SOURCE MATERIAL:
____________________

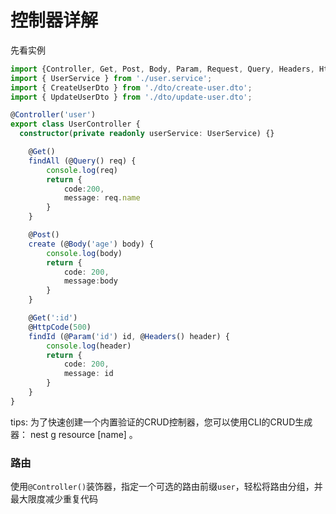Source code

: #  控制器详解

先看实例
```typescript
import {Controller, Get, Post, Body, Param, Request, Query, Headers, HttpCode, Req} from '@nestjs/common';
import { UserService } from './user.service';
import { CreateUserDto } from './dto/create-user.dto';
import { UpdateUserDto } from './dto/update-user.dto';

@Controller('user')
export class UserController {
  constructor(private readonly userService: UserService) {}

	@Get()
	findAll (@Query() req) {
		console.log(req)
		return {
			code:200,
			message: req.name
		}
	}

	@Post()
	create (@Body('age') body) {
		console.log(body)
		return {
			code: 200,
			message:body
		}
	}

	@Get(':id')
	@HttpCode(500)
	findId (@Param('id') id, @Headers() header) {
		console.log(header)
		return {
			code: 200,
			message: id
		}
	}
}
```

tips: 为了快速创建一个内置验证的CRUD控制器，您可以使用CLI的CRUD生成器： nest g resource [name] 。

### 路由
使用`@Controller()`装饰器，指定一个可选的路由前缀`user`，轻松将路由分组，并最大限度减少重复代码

____________________

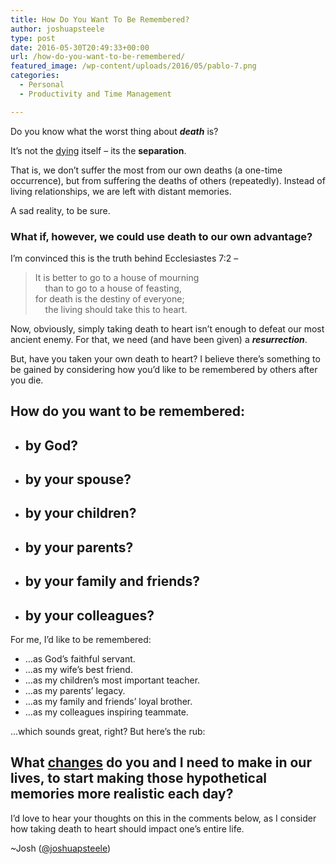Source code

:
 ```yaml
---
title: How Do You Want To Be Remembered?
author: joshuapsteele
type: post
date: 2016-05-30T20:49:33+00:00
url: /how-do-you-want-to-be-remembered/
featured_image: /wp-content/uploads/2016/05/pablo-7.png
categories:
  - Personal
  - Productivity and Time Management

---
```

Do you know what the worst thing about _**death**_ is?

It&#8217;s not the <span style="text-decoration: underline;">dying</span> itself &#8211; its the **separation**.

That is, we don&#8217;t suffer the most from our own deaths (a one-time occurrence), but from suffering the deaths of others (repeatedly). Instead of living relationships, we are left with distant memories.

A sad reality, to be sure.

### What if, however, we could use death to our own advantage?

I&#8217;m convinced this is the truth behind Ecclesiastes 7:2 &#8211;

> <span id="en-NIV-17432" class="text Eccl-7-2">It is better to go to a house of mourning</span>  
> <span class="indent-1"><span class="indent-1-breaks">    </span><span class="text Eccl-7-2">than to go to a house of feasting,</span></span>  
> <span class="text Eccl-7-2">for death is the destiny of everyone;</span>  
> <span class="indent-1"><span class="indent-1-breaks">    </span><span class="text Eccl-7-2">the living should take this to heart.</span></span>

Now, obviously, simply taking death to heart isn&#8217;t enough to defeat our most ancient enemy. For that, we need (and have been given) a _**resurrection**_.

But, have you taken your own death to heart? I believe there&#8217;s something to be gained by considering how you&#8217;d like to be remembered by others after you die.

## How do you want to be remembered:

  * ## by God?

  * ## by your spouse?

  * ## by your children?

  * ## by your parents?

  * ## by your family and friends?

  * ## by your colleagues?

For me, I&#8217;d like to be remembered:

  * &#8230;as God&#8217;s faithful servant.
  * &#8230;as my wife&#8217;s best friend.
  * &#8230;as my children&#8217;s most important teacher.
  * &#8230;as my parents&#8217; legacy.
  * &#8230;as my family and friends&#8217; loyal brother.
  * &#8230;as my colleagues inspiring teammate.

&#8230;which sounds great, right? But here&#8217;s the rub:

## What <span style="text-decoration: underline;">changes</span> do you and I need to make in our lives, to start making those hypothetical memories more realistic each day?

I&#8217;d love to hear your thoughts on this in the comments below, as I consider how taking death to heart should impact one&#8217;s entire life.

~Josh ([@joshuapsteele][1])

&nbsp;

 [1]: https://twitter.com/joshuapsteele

____________________

TASK BRIEF:
Your task is to copy each line of the entries that includes the word "decoration".

EXPECTED OUTPUT:
It&#8217;s not the <span style="text-decoration: underline;">dying</span> itself &#8211; its the **separation**.
## What <span style="text-decoration: underline;">changes</span> do you and I need to make in our lives, to start making those hypothetical memories more realistic each day?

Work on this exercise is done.